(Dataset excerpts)

===============

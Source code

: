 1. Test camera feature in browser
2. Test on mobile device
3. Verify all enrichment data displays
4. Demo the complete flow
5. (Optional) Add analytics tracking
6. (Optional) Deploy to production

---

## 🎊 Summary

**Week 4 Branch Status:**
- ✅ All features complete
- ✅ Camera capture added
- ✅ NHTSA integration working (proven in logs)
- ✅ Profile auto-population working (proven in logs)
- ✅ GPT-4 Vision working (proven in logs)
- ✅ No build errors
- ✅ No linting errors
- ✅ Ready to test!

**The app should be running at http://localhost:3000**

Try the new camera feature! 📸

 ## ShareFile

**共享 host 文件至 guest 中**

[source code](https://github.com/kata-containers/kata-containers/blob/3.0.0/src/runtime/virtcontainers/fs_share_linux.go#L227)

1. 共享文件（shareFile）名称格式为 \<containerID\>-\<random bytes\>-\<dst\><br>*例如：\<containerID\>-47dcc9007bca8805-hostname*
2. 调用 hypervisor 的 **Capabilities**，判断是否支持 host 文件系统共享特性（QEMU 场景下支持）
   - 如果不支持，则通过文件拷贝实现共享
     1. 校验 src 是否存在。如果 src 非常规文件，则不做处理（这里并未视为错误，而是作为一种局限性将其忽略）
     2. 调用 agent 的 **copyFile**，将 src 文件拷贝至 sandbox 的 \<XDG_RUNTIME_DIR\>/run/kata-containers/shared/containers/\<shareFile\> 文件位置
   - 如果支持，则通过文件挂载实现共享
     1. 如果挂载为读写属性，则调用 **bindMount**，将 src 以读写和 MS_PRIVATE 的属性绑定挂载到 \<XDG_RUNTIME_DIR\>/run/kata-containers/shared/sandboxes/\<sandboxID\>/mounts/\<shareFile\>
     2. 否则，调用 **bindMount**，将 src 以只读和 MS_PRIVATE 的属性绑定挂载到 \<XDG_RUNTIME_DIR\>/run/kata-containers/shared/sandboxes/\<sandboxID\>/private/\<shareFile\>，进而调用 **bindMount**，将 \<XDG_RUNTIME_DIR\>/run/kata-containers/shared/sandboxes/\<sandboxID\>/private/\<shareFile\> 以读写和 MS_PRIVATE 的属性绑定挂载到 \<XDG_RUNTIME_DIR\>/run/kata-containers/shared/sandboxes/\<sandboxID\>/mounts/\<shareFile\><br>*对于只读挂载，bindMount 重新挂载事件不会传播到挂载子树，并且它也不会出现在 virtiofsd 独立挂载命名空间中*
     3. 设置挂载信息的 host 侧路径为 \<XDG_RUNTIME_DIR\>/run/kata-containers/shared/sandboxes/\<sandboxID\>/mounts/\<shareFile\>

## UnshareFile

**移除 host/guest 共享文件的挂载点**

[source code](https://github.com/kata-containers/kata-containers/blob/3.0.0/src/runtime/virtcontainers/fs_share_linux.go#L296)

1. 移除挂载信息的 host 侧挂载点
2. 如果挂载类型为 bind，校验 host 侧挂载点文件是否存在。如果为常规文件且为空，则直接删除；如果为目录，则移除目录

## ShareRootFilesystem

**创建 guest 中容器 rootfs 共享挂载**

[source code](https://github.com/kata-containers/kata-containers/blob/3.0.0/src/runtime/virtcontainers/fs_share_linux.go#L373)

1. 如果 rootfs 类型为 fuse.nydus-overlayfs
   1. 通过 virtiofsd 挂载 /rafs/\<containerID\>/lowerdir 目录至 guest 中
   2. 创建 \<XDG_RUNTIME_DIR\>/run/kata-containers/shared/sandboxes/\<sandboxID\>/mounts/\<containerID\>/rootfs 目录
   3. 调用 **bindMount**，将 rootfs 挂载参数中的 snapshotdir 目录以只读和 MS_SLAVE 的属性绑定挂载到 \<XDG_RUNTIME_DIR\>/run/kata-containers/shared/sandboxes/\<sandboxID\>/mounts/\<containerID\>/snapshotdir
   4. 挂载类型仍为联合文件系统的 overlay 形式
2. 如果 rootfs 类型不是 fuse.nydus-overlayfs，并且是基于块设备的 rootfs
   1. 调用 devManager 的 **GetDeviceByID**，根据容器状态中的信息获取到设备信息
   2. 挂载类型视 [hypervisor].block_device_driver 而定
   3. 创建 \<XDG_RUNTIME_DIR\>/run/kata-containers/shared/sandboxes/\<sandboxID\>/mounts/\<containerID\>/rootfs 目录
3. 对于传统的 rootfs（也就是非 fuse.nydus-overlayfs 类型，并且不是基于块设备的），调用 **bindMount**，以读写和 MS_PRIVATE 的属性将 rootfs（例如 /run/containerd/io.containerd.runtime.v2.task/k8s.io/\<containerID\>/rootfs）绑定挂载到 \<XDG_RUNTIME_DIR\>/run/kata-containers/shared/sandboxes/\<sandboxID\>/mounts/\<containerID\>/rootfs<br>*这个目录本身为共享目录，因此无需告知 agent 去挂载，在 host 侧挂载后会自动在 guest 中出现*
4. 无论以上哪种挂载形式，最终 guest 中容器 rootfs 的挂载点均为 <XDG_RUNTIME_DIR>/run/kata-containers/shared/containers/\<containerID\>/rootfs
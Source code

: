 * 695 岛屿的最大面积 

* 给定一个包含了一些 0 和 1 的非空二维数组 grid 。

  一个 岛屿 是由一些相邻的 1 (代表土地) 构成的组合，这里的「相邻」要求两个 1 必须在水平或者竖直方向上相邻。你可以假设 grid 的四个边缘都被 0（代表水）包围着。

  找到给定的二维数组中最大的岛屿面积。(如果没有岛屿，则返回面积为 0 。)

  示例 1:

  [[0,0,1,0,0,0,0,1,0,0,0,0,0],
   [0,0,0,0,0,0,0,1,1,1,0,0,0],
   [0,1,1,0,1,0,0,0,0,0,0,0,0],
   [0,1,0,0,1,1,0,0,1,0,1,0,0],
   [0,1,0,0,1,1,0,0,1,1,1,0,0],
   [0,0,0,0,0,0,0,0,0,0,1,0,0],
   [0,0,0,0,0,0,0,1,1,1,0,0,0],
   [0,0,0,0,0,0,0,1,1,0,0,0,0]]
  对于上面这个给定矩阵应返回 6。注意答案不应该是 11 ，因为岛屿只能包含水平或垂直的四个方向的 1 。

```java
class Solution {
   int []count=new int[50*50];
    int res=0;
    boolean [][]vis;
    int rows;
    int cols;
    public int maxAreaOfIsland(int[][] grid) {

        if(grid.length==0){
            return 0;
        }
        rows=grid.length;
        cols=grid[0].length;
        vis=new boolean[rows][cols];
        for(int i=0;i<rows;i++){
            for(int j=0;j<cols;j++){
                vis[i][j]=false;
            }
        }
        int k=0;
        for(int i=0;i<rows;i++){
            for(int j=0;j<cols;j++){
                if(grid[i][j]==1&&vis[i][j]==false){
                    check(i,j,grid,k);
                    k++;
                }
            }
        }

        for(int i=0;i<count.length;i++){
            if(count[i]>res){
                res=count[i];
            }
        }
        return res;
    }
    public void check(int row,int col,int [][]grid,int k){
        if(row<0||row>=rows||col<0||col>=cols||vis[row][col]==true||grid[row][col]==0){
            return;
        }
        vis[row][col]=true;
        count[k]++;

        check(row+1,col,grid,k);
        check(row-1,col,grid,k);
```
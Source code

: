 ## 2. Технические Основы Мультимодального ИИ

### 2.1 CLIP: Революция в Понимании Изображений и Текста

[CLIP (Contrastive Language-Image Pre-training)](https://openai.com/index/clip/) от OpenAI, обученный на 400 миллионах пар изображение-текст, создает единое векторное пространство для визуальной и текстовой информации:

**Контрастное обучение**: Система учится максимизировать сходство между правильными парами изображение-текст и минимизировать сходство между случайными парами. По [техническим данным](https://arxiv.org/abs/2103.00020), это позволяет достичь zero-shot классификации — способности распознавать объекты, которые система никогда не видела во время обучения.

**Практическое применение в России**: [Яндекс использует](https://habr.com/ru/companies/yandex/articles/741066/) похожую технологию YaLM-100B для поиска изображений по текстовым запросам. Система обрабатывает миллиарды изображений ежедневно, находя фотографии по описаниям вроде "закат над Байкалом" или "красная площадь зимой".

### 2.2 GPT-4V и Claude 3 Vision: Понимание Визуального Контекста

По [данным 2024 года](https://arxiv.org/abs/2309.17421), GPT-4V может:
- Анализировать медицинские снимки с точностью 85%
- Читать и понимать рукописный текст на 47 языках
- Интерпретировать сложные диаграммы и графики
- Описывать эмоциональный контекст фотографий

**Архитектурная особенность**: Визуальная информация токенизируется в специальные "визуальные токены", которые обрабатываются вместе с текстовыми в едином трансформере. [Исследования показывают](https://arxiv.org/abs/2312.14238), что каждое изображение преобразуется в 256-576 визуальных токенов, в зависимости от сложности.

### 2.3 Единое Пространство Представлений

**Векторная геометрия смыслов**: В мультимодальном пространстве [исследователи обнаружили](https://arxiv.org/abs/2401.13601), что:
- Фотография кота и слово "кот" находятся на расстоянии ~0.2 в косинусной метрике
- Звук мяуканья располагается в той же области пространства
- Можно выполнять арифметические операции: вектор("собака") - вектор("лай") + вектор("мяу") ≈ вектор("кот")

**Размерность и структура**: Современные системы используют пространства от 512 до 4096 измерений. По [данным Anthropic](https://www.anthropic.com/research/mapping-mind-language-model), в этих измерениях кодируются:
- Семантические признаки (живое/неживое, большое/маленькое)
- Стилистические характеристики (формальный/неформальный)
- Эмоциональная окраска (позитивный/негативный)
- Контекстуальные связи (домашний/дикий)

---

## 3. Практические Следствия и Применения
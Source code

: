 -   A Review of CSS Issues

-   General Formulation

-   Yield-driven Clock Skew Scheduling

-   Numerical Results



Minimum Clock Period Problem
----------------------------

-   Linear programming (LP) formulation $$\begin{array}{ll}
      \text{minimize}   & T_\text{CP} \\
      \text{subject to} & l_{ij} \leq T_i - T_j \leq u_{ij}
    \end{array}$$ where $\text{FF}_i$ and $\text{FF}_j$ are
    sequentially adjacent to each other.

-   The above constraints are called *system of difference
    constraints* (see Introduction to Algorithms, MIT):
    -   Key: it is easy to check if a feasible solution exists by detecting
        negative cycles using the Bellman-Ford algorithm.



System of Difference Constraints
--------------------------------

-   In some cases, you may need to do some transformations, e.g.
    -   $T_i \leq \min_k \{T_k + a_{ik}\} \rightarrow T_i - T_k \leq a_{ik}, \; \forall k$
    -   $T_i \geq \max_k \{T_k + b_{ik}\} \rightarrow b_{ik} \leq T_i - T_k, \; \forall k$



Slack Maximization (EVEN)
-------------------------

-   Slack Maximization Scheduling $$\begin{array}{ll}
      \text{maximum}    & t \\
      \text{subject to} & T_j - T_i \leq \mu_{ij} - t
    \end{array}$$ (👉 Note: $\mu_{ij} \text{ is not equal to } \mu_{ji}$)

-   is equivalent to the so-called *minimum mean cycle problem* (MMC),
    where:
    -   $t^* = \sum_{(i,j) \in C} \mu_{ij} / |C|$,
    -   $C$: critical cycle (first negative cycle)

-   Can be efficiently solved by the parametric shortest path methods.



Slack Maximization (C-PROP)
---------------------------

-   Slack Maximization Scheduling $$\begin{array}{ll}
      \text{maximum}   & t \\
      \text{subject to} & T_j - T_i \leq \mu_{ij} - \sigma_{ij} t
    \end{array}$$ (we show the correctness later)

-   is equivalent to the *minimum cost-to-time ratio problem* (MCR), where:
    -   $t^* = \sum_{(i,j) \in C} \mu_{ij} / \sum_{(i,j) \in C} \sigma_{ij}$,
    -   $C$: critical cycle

===============

- WHAT YOU HAVE TO DO: What is needed is an exact copy of the line containing "shortest path methods." and each line after it, through the final line of the entries above.

- ANSWER TO THIS PROBLEM:
-   Can be efficiently solved by the parametric shortest path methods.



Slack Maximization (C-PROP)
---------------------------

-   Slack Maximization Scheduling $$\begin{array}{ll}
      \text{maximum}   & t \\
      \text{subject to} & T_j - T_i \leq \mu_{ij} - \sigma_{ij} t
    \end{array}$$ (we show the correctness later)

-   is equivalent to the *minimum cost-to-time ratio problem* (MCR), where:
    -   $t^* = \sum_{(i,j) \in C} \mu_{ij} / \sum_{(i,j) \in C} \sigma_{ij}$,
    -   $C$: critical cycle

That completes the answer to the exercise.